Please feel free to experiment with other layout design argument such as tl.pos, tl.cex, tl.offset, cl.pos, cl.cex and cl.offset, just to mention a few of them.

9.7.4 Working with mixed layout

With corrplot package, it is possible to design corrgram with mixed visual matrix of one half and numerical matrix on the other half. In order to create a coorgram with mixed layout, the corrplot.mixed(), a wrapped function for mixed visualisation style will be used.

Figure below shows a mixed layout corrgram plotted using wine quality data.

Code

corrplot.mixed(wine.cor, 
               lower = "ellipse", 
               upper = "number",
               tl.pos = "lt",
               diag = "l",
               tl.col = "black")

Notice that argument lower and upper are used to define the visualisation method used. In this case ellipse is used to map the lower half of the corrgram and numerical matrix (i.e. number) is used to map the upper half of the corrgram. The argument tl.pos, on the other, is used to specify the placement of the axis label. Lastly, the diag argument is used to specify the glyph on the principal diagonal of the corrgram.

9.7.5 Combining corrgram with the significant test

In statistical analysis, we are also interested to know which pair of variables their correlation coefficients are statistically significant.

Figure below shows a corrgram combined with the significant test. The corrgram reveals that not all correlation pairs are statistically significant. For example the correlation between total sulfur dioxide and free surfur dioxide is statistically significant at significant level of 0.1 but not the pair between total sulfur dioxide and citric acid.

With corrplot package, we can use the cor.mtest() to compute the p-values and confidence interval for each pair of variables.

Code

wine.sig = cor.mtest(wine.cor, conf.level= .95)

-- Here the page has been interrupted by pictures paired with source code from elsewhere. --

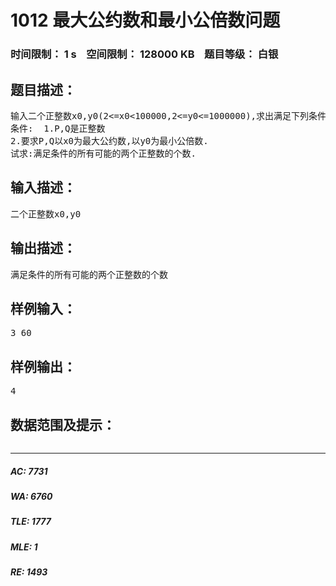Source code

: # 1012 最大公约数和最小公倍数问题   
### 时间限制： 1 s&nbsp;&nbsp;&nbsp;&nbsp;空间限制： 128000 KB&nbsp;&nbsp;&nbsp;&nbsp;题目等级： 白银  
## 题目描述：  

<pre>
输入二个正整数x0,y0(2<=x0<100000,2<=y0<=1000000),求出满足下列条件的P,Q的个数
条件:  1.P,Q是正整数
2.要求P,Q以x0为最大公约数,以y0为最小公倍数.
试求:满足条件的所有可能的两个正整数的个数.
</pre>
  
  
## 输入描述：  

<pre>
二个正整数x0,y0
</pre>
  
  
## 输出描述：  

<pre>
满足条件的所有可能的两个正整数的个数
</pre>
  
  
## 样例输入：  

<pre>
3 60
</pre>
  
  
## 样例输出：  

<pre>
4
</pre>
  
  
## 数据范围及提示：  

<pre>
</pre>
  
  
***  

##### AC: 7731  
##### WA: 6760  
##### TLE: 1777  
##### MLE: 1  
##### RE: 1493  
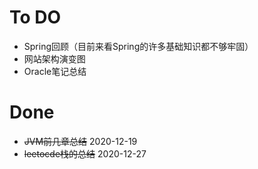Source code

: # To DO 

* Spring回顾（目前来看Spring的许多基础知识都不够牢固）
* 网站架构演变图
* Oracle笔记总结

# Done

* ~~JVM前几章总结~~ 	2020-12-19
* ~~leetocde栈的总结~~    2020-12-27


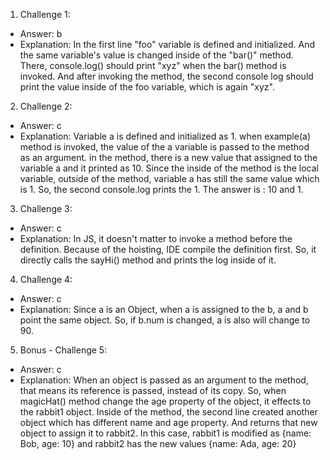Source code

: 1. Challenge 1:
  - Answer: b
  - Explanation: In the first line "foo" variable is defined and initialized. And the same variable's value is changed inside of the "bar()" method. There, console.log() should print "xyz" when the bar() method is invoked. And after invoking the method, the second console log should print the value inside of the foo variable, which is again "xyz".
  

2. Challenge 2:
  - Answer: c
  - Explanation: Variable a is defined and initialized as 1. when example(a) method is invoked, the value of the a variable is passed to the method as an argument. in the method, there is a new value that assigned to the variable a and it printed as 10. Since the inside of the method is the local variable, outside of the method, variable a has still the same value which is 1. So, the second console.log prints the 1. The answer is : 10 and 1. 


3. Challenge 3:
  - Answer: c
  - Explanation: In JS, it doesn't matter to invoke a method before the definition. Because of the hoisting, IDE compile the definition first. So, it directly calls the sayHi() method and prints the log inside of it.


4. Challenge 4:
  - Answer: c
  - Explanation: Since a is an Object, when a is assigned to the b, a and b point the same object. So, if b.num is changed, a is also will change to 90.


5. Bonus - Challenge 5:
  - Answer: c 
  - Explanation: When an object is passed as an argument to the method, that means its reference is passed, instead of its copy. So, when magicHat() method change the age property of the object, it effects to the rabbit1 object. Inside of the method, the second line created another object which has different name and age property. And returns that new object to assign it to rabbit2. In this case, rabbit1 is modified as {name: Bob, age: 10} and rabbit2 has the new values {name: Ada, age: 20}

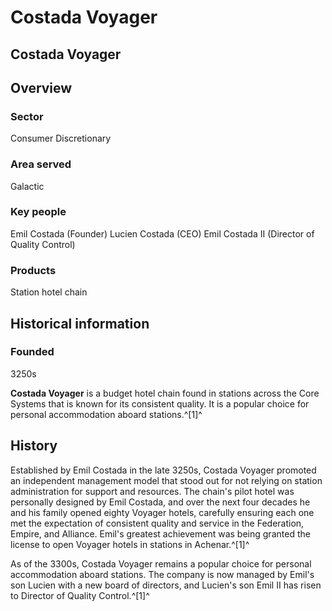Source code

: # Costada Voyager
## Costada Voyager

		

## Overview

### Sector

Consumer Discretionary

### Area served

Galactic

### Key people

Emil Costada (Founder)
Lucien Costada (CEO)
Emil Costada II (Director of Quality Control)

### Products

Station hotel chain

## Historical information

### Founded

3250s

**Costada Voyager** is a budget hotel chain found in stations across the Core Systems that is known for its consistent quality. It is a popular choice for personal accommodation aboard stations.^[1]^

## History

Established by Emil Costada in the late 3250s, Costada Voyager promoted an independent management model that stood out for not relying on station administration for support and resources. The chain's pilot hotel was personally designed by Emil Costada, and over the next four decades he and his family opened eighty Voyager hotels, carefully ensuring each one met the expectation of consistent quality and service in the Federation, Empire, and Alliance. Emil's greatest achievement was being granted the license to open Voyager hotels in stations in Achenar.^[1]^

As of the 3300s, Costada Voyager remains a popular choice for personal accommodation aboard stations. The company is now managed by Emil's son Lucien with a new board of directors, and Lucien's son Emil II has risen to Director of Quality Control.^[1]^
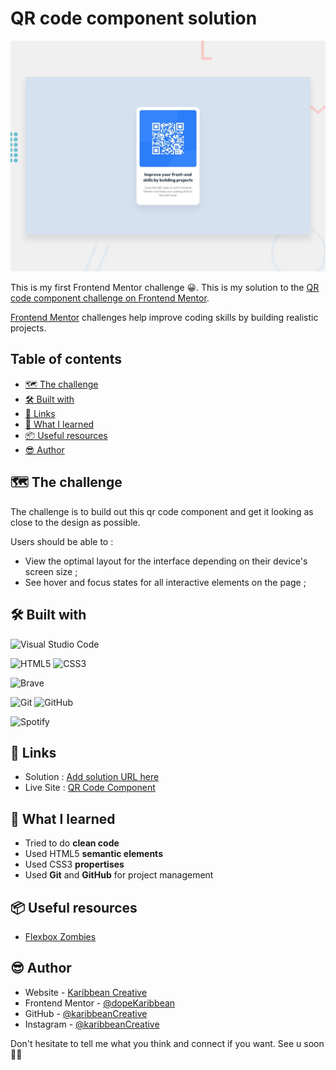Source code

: # QR code component solution

![Challenge 1 : QR Code Component](assets/design/desktop-preview.jpg)

This is my first Frontend Mentor challenge 😀.
This is my solution to the [QR code component challenge on Frontend Mentor](https://www.frontendmentor.io/challenges/qr-code-component-iux_sIO_H). 

[Frontend Mentor](https://www.frontendmentor.io) challenges help improve coding skills by building realistic projects.



## Table of contents

- [🗺️ The challenge](#the-challenge)
- [🛠️ Built with](#built-with)
- [🔗 Links](#links)
- [🧠 What I learned](#what-i-learned)
- [📦 Useful resources](#useful-resources)
- [😎 Author](#author)


## 🗺️ The challenge

The challenge is to build out this qr code component and get it looking as close to the design as possible.

Users should be able to :
- View the optimal layout for the interface depending on their device's screen size ;
- See hover and focus states for all interactive elements on the page ;



## 🛠️ Built with

![Visual Studio Code](https://img.shields.io/badge/Visual%20Studio%20Code-0078d7.svg?style=for-the-badge&logo=visual-studio-code&logoColor=white)

![HTML5](https://img.shields.io/badge/html5-%23E34F26.svg?style=for-the-badge&logo=html5&logoColor=white)
![CSS3](https://img.shields.io/badge/css3-%231572B6.svg?style=for-the-badge&logo=css3&logoColor=white)

![Brave](https://img.shields.io/badge/Brave-FB542B?style=for-the-badge&logo=Brave&logoColor=white)

![Git](https://img.shields.io/badge/git-%23F05033.svg?style=for-the-badge&logo=git&logoColor=white)
![GitHub](https://img.shields.io/badge/github-%23121011.svg?style=for-the-badge&logo=github&logoColor=white)

![Spotify](https://img.shields.io/badge/Spotify-1ED760?style=for-the-badge&logo=spotify&logoColor=white)



## 🔗 Links

- Solution : [Add solution URL here](https://your-solution-url.com)
- Live Site : [QR Code Component](https://dopekaribbean-qr-code.netlify.app)



## 🧠 What I learned

* Tried to do **clean code**
* Used HTML5 **semantic elements**
* Used CSS3 **propertises**
* Used **Git** and **GitHub** for project management



## 📦 Useful resources

- [Flexbox Zombies](https://mastery.games/flexboxzombies/)



## 😎 Author

- Website - [Karibbean Creative](https://karibbeancreative.xyz/)
- Frontend Mentor - [@dopeKaribbean](https://www.frontendmentor.io/profile/dopeKaribbean)
- GitHub - [@karibbeanCreative](https://github.com/karibbeanCreative)
- Instagram - [@karibbeanCreative](https://www.instagram.com/karibbean.creative/)



Don't hesitate to tell me what you think and connect if you want.
See u soon ✌🏽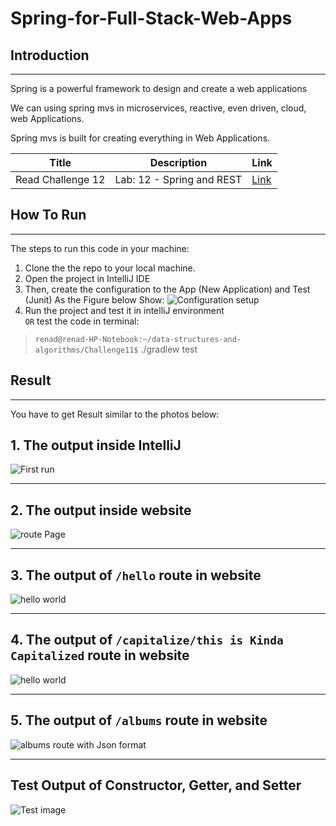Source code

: # Spring-for-Full-Stack-Web-Apps

## Introduction

---
Spring is a powerful framework to design and create a web applications

We can using spring mvs in microservices, reactive, even driven, cloud, web Applications.

Spring mvs is built for creating everything in Web Applications.

| Title             | Description               | Link                                                                                                          |
|-------------------|---------------------------|---------------------------------------------------------------------------------------------------------------|
| Read Challenge 12 | Lab: 12 - Spring and REST | [Link](https://github.com/Rnad95/Spring-for-Full-Stack-Web-Apps/blob/Database-in-spring-boot/songr/README.md) |

## How To Run

---

The steps to run this code in your machine:  

1. Clone the the repo to your local machine.
2. Open the project in IntelliJ IDE
3. Then, create the configuration to the App (New Application) and Test (Junit) As the Figure below Show:
![Configuration setup](https://i.ibb.co/cJ6kNWs/Screenshot-from-2022-03-06-14-59-53.png)
4. Run the project and test it in intelliJ environment  
 `OR`
test the code in terminal:

> `renad@renad-HP-Notebook:~/data-structures-and-algorithms/Challenge11$` ./gradlew test  

## Result

---

You have to get Result similar to the photos below:

## 1. The output inside IntelliJ

![First run](https://i.ibb.co/JxZMw5P/Screenshot-from-2022-03-17-21-19-06.png)

---

## 2. The output inside **website**

![route Page](https://i.ibb.co/5hRP832/Screenshot-from-2022-03-17-21-24-30.png)

---

## 3. The output of `/hello` route in website

![hello world](https://i.ibb.co/nMSxnYt/Screenshot-from-2022-03-17-21-26-03.png)

---

## 4. The output of `/capitalize/this is Kinda Capitalized` route in website

![hello world](https://i.ibb.co/zx0hTDv/Screenshot-from-2022-03-17-21-30-14.png)

---

## 5. The output of `/albums` route in website

![albums route with Json format ](https://i.ibb.co/8r9GhQk/Screenshot-from-2022-03-17-21-27-53.png)

---

## Test Output of Constructor, Getter, and Setter

![Test image](https://i.ibb.co/7bFppb5/Screenshot-from-2022-03-17-21-50-36.png)
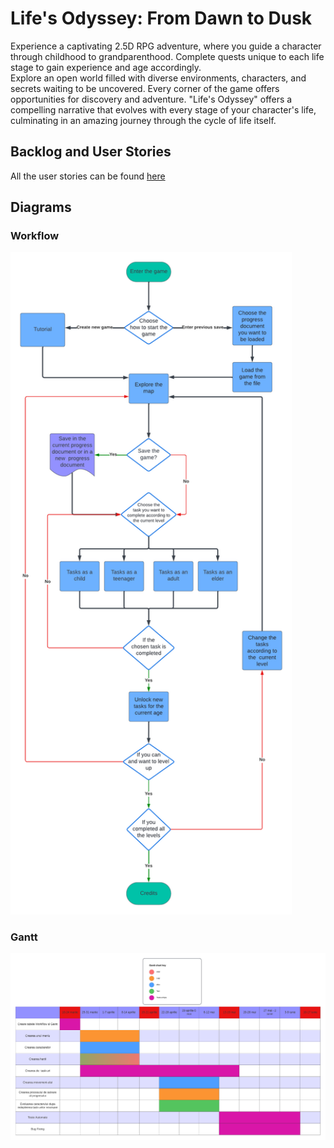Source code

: # Life's Odyssey: From Dawn to Dusk


Experience a captivating 2.5D RPG adventure, where you guide a character through childhood to grandparenthood. Complete quests unique to each life stage to gain experience and age accordingly. <br>
Explore an open world filled with diverse environments, characters, and secrets waiting to be uncovered. Every corner of the game offers opportunities for discovery and adventure. "Life's Odyssey" offers a compelling narrative that evolves with every stage of your character's life, culminating in an amazing journey through the cycle of life itself.

## Backlog and User Stories

All the user stories can be found [here](https://trello.com/b/8hBGjg67/personas-epics-user-stories)

## Diagrams

### Workflow
<img src="diagrams/workflow.png" alt="workflow" width="450"/>

### Gantt
<img src="diagrams/gantt.png" alt="gantt" width="800"/>
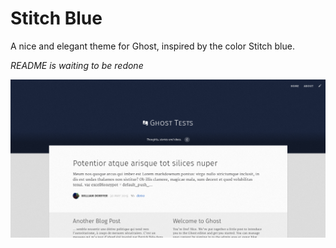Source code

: # Stitch Blue
A nice and elegant theme for Ghost, inspired by the color Stitch blue.

*README is waiting to be redone*

![Screenshot](screenshot-temp.png)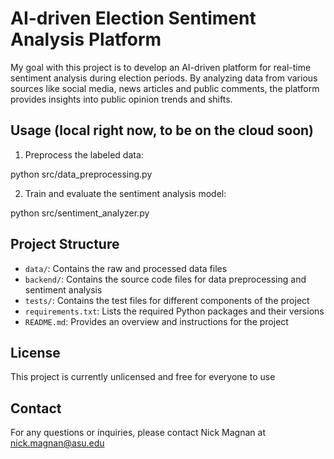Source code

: # AI-driven Election Sentiment Analysis Platform

My goal with this project is to develop an AI-driven platform for real-time sentiment analysis during election periods. By analyzing data from various sources like social media, news articles and public comments, the platform provides insights into public opinion trends and shifts.

## Usage (local right now, to be on the cloud soon)

1. Preprocess the labeled data:

python src/data_preprocessing.py

2. Train and evaluate the sentiment analysis model:

python src/sentiment_analyzer.py

## Project Structure

- `data/`: Contains the raw and processed data files
- `backend/`: Contains the source code files for data preprocessing and sentiment analysis
- `tests/`: Contains the test files for different components of the project
- `requirements.txt`: Lists the required Python packages and their versions
- `README.md`: Provides an overview and instructions for the project

## License

This project is currently unlicensed and free for everyone to use

## Contact

For any questions or inquiries, please contact Nick Magnan at nick.magnan@asu.edu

We can then use the p.mat argument of corrplot function as shown in the code chunk below.

Code

corrplot(wine.cor,
         method = "number",
         type = "lower",
         diag = FALSE,
         tl.col = "black",
         tl.srt = 45,
         p.mat = wine.sig$p,
         sig.level = .05)

9.7.6 Reorder a corrgram

Matrix reorder is very important for mining the hiden structure and pattern in a corrgram. By default, the order of attributes of a corrgram is sorted according to the correlation matrix (i.e. “original”). The default setting can be over-write by using the order argument of corrplot(). Currently, corrplot package support four sorting methods, they are:

“AOE” is for the angular order of the eigenvectors. See Michael Friendly (2002) for details.
“FPC” for the first principal component order.
“hclust” for hierarchical clustering order, and “hclust.method” for the agglomeration method to be used.
- “hclust.method” should be one of “ward”, “single”, “complete”, “average”, “mcquitty”, “median” or “centroid”.
“alphabet” for alphabetical order.

“AOE”, “FPC”, “hclust”, “alphabet”. More algorithms can be found in seriation package.

Code

corrplot.mixed(wine.cor, 
               lower = "ellipse", 
               upper = "number",
               tl.pos = "lt",
               diag = "l",
               order="AOE",
               tl.col = "black")

9.7.7 Reordering a correlation matrix using hclust

If using hclust, corrplot() can draw rectangles around the corrgram based on the results of hierarchical clustering.

Code

corrplot(wine.cor, 
         method = "ellipse", 
         tl.pos = "lt",
         tl.col = "black",
         order="hclust",
         hclust.method = "ward.D",
         addrect = 3)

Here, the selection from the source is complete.